SINGPOSTING - Given this, educational practices and frameworks which support learners and teachers to help reflect on and develop skills are clearly helpful. Also, from the perspective inclusive teaching practice there are many benefits to more concrete approaches. The wider definition of CT here assumes the collaborative coding of a computing project. This chapter will explore some of the benefits in context and highlight other frameworks and approaches that can help teachers deliver in this way.

Coding is not Computational Thinking

We have explored that Computational Thinking is a contested term. While there is a general agreement that computational thinking is not just computer coding, most applied definitions include algorithmic thinking, and thus the more concrete aspects of coding structures.

Coding may not be the same as computational thinking but it is part of the computing curriculum and a useful skill in itself. It is the water in which learners swim when creating engaging computing projects where such wider computing concepts are developed.

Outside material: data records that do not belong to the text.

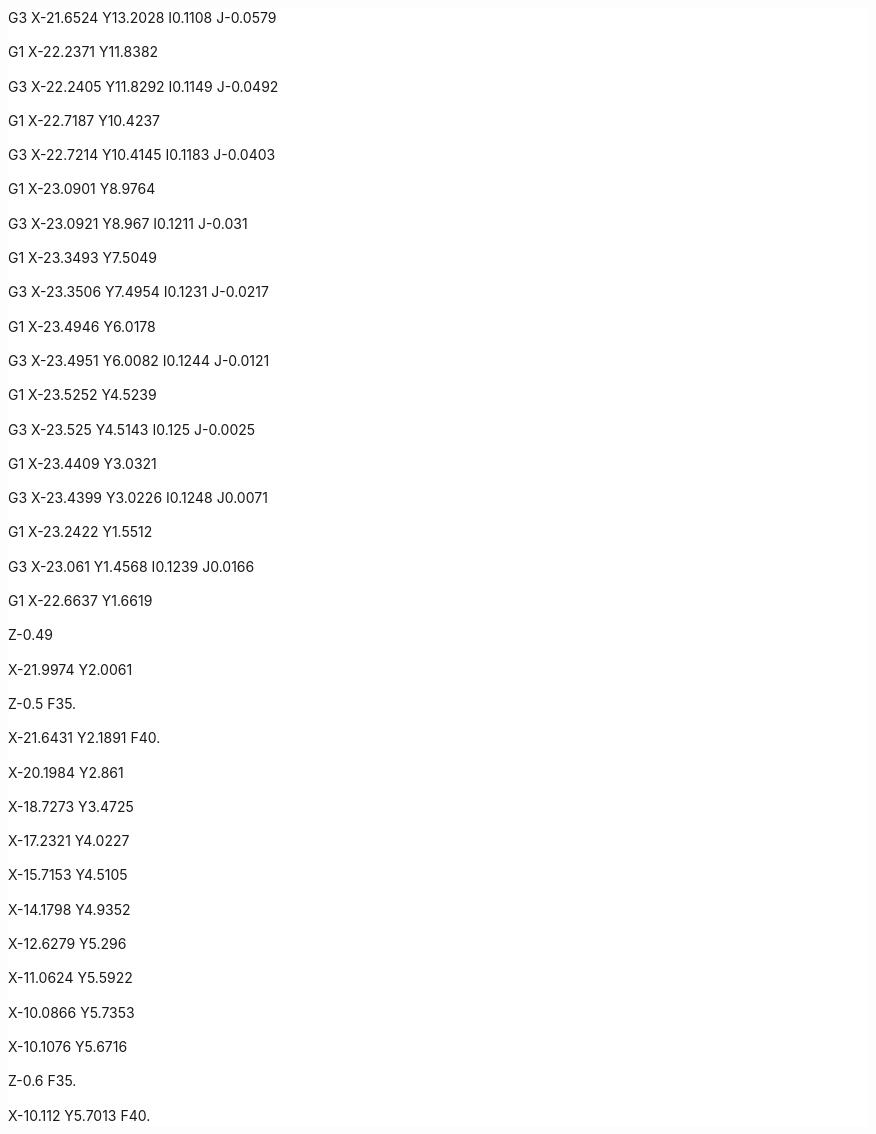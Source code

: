 G3 X-21.6524 Y13.2028 I0.1108 J-0.0579

G1 X-22.2371 Y11.8382

G3 X-22.2405 Y11.8292 I0.1149 J-0.0492

G1 X-22.7187 Y10.4237

G3 X-22.7214 Y10.4145 I0.1183 J-0.0403

G1 X-23.0901 Y8.9764

G3 X-23.0921 Y8.967 I0.1211 J-0.031

G1 X-23.3493 Y7.5049

G3 X-23.3506 Y7.4954 I0.1231 J-0.0217

G1 X-23.4946 Y6.0178

G3 X-23.4951 Y6.0082 I0.1244 J-0.0121

G1 X-23.5252 Y4.5239

G3 X-23.525 Y4.5143 I0.125 J-0.0025

G1 X-23.4409 Y3.0321

G3 X-23.4399 Y3.0226 I0.1248 J0.0071

G1 X-23.2422 Y1.5512

G3 X-23.061 Y1.4568 I0.1239 J0.0166

G1 X-22.6637 Y1.6619

Z-0.49

X-21.9974 Y2.0061

Z-0.5 F35.

X-21.6431 Y2.1891 F40.

X-20.1984 Y2.861

X-18.7273 Y3.4725

X-17.2321 Y4.0227

X-15.7153 Y4.5105

X-14.1798 Y4.9352

X-12.6279 Y5.296

X-11.0624 Y5.5922

X-10.0866 Y5.7353

X-10.1076 Y5.6716

Z-0.6 F35.

X-10.112 Y5.7013 F40.
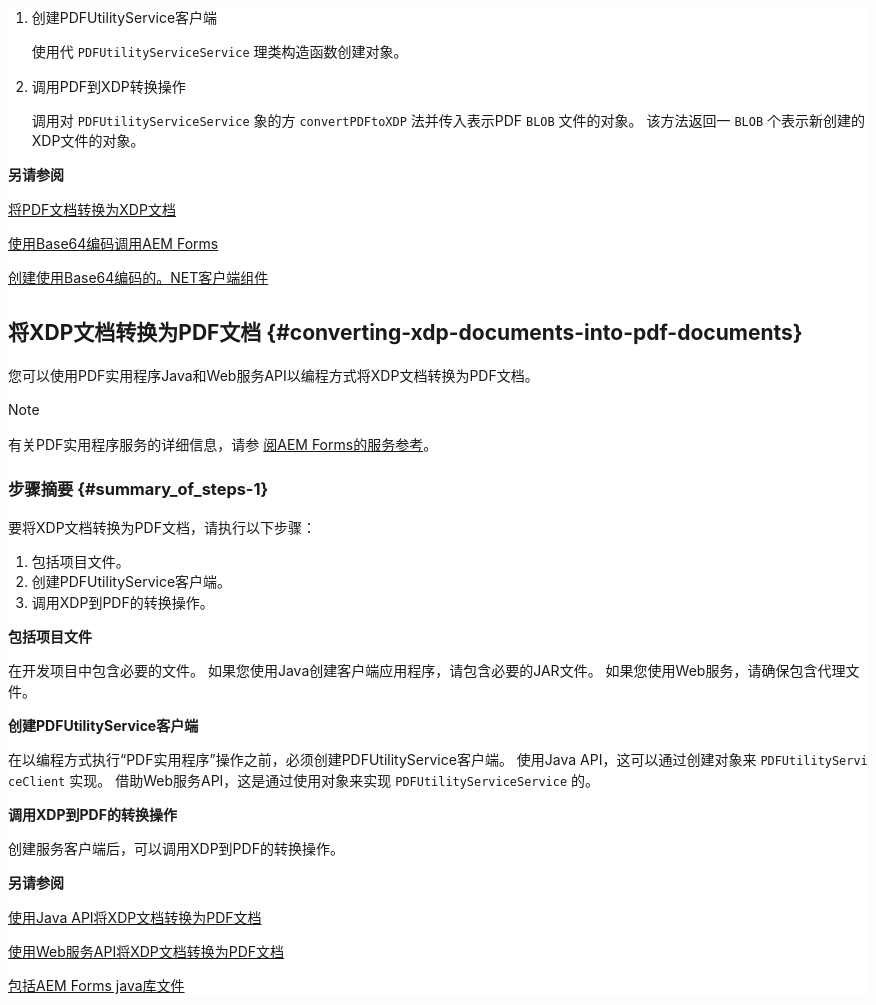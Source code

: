 1. 创建PDFUtilityService客户端

   使用代 `PDFUtilityServiceService` 理类构造函数创建对象。

1. 调用PDF到XDP转换操作

   调用对 `PDFUtilityServiceService` 象的方 `convertPDFtoXDP` 法并传入表示PDF `BLOB` 文件的对象。 该方法返回一 `BLOB` 个表示新创建的XDP文件的对象。

**另请参阅**

[将PDF文档转换为XDP文档](pdf-utilities.md#converting-pdf-documents-into-xdp-documents)

[使用Base64编码调用AEM Forms](/help/forms/developing/invoking-aem-forms-using-web.md#invoking-aem-forms-using-base64-encoding)

[创建使用Base64编码的。NET客户端组件](/help/forms/developing/invoking-aem-forms-using-web.md#creating-a-net-client-assembly-that-uses-base64-encoding)

## 将XDP文档转换为PDF文档 {#converting-xdp-documents-into-pdf-documents}

您可以使用PDF实用程序Java和Web服务API以编程方式将XDP文档转换为PDF文档。

>[!NOTE]
>
>有关PDF实用程序服务的详细信息，请参 [阅AEM Forms的服务参考](https://www.adobe.com/go/learn_aemforms_services_63)。

### 步骤摘要 {#summary_of_steps-1}

要将XDP文档转换为PDF文档，请执行以下步骤：

1. 包括项目文件。
1. 创建PDFUtilityService客户端。
1. 调用XDP到PDF的转换操作。

**包括项目文件**

在开发项目中包含必要的文件。 如果您使用Java创建客户端应用程序，请包含必要的JAR文件。 如果您使用Web服务，请确保包含代理文件。

**创建PDFUtilityService客户端**

在以编程方式执行“PDF实用程序”操作之前，必须创建PDFUtilityService客户端。 使用Java API，这可以通过创建对象来 `PDFUtilityServiceClient` 实现。 借助Web服务API，这是通过使用对象来实现 `PDFUtilityServiceService` 的。

**调用XDP到PDF的转换操作**

创建服务客户端后，可以调用XDP到PDF的转换操作。

**另请参阅**

[使用Java API将XDP文档转换为PDF文档](pdf-utilities.md#convert-xdp-documents-into-pdf-documents-using-the-java-api)

[使用Web服务API将XDP文档转换为PDF文档](pdf-utilities.md#converting-xdp-documents-into-pdf-documents-using-the-web-service-api)

[包括AEM Forms java库文件](/help/forms/developing/invoking-aem-forms-using-java.md#including-aem-forms-java-library-files)
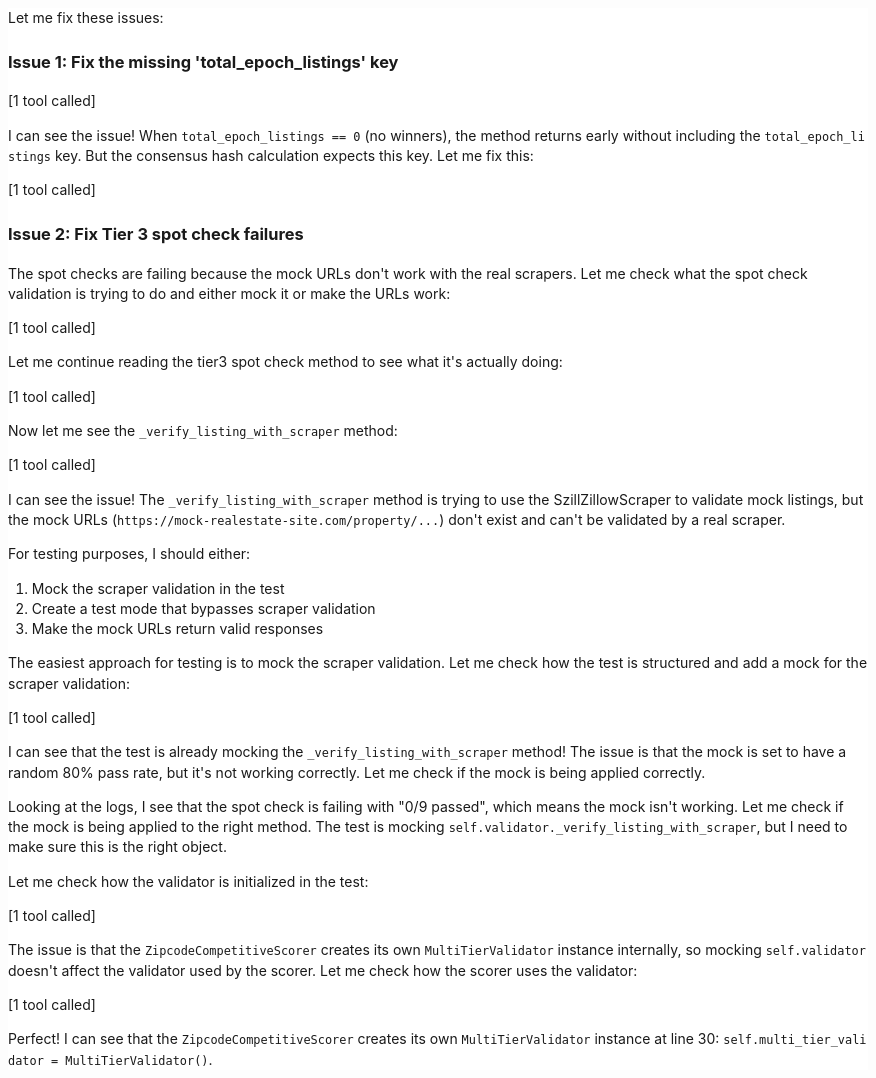 Let me fix these issues:

### Issue 1: Fix the missing 'total_epoch_listings' key

[1 tool called]

I can see the issue! When `total_epoch_listings == 0` (no winners), the method returns early without including the `total_epoch_listings` key. But the consensus hash calculation expects this key. Let me fix this:

[1 tool called]

### Issue 2: Fix Tier 3 spot check failures

The spot checks are failing because the mock URLs don't work with the real scrapers. Let me check what the spot check validation is trying to do and either mock it or make the URLs work:

[1 tool called]

Let me continue reading the tier3 spot check method to see what it's actually doing:

[1 tool called]

Now let me see the `_verify_listing_with_scraper` method:

[1 tool called]

I can see the issue! The `_verify_listing_with_scraper` method is trying to use the SzillZillowScraper to validate mock listings, but the mock URLs (`https://mock-realestate-site.com/property/...`) don't exist and can't be validated by a real scraper.

For testing purposes, I should either:
1. Mock the scraper validation in the test
2. Create a test mode that bypasses scraper validation
3. Make the mock URLs return valid responses

The easiest approach for testing is to mock the scraper validation. Let me check how the test is structured and add a mock for the scraper validation:

[1 tool called]

I can see that the test is already mocking the `_verify_listing_with_scraper` method! The issue is that the mock is set to have a random 80% pass rate, but it's not working correctly. Let me check if the mock is being applied correctly.

Looking at the logs, I see that the spot check is failing with "0/9 passed", which means the mock isn't working. Let me check if the mock is being applied to the right method. The test is mocking `self.validator._verify_listing_with_scraper`, but I need to make sure this is the right object.

Let me check how the validator is initialized in the test:

[1 tool called]

The issue is that the `ZipcodeCompetitiveScorer` creates its own `MultiTierValidator` instance internally, so mocking `self.validator` doesn't affect the validator used by the scorer. Let me check how the scorer uses the validator:

[1 tool called]

Perfect! I can see that the `ZipcodeCompetitiveScorer` creates its own `MultiTierValidator` instance at line 30: `self.multi_tier_validator = MultiTierValidator()`. 
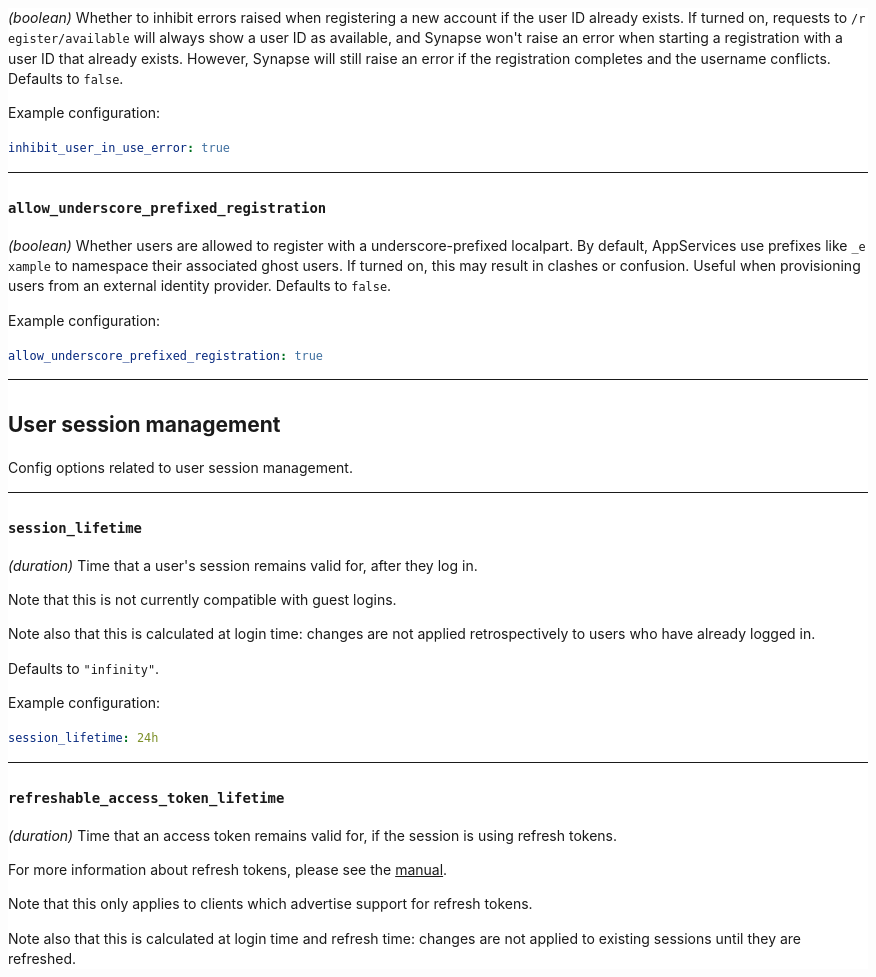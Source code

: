 *(boolean)* Whether to inhibit errors raised when registering a new account if the user ID already exists. If turned on, requests to `/register/available` will always show a user ID as available, and Synapse won't raise an error when starting a registration with a user ID that already exists. However, Synapse will still raise an error if the registration completes and the username conflicts. Defaults to `false`.

Example configuration:
```yaml
inhibit_user_in_use_error: true
```
---
### `allow_underscore_prefixed_registration`

*(boolean)* Whether users are allowed to register with a underscore-prefixed localpart. By default, AppServices use prefixes like `_example` to namespace their associated ghost users. If turned on, this may result in clashes or confusion. Useful when provisioning users from an external identity provider. Defaults to `false`.

Example configuration:
```yaml
allow_underscore_prefixed_registration: true
```
---
## User session management

Config options related to user session management.

---
### `session_lifetime`

*(duration)* Time that a user's session remains valid for, after they log in.

Note that this is not currently compatible with guest logins.

Note also that this is calculated at login time: changes are not applied retrospectively to users who have already logged in.

Defaults to `"infinity"`.

Example configuration:
```yaml
session_lifetime: 24h
```
---
### `refreshable_access_token_lifetime`

*(duration)* Time that an access token remains valid for, if the session is using refresh tokens.

For more information about refresh tokens, please see the [manual](user_authentication/refresh_tokens.md).

Note that this only applies to clients which advertise support for refresh tokens.

Note also that this is calculated at login time and refresh time: changes are not applied to existing sessions until they are refreshed.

However while there is a technical distinction, in practical terms as the process of computing is learned through coding projects, for the purposes of this chapter the terms coding and computing are used quite freely.

There is a tension between the skills required of Real Life coding and the time it takes to learn via real projects and the more abstract knowledge needed to answer more formal exam questions. In GCSE exams include a paper which tests application of coding concepts in a paper based format. Which aims to strike a balance. This would then justify devoting more time to applied coding projects especially if they can be done collaboratively to take advantage of the benefits of social learning.

Part Three - Tactics for teaching Computing in the Classroom

This section gives tips and examples pitched at a typical classrooom computing environment.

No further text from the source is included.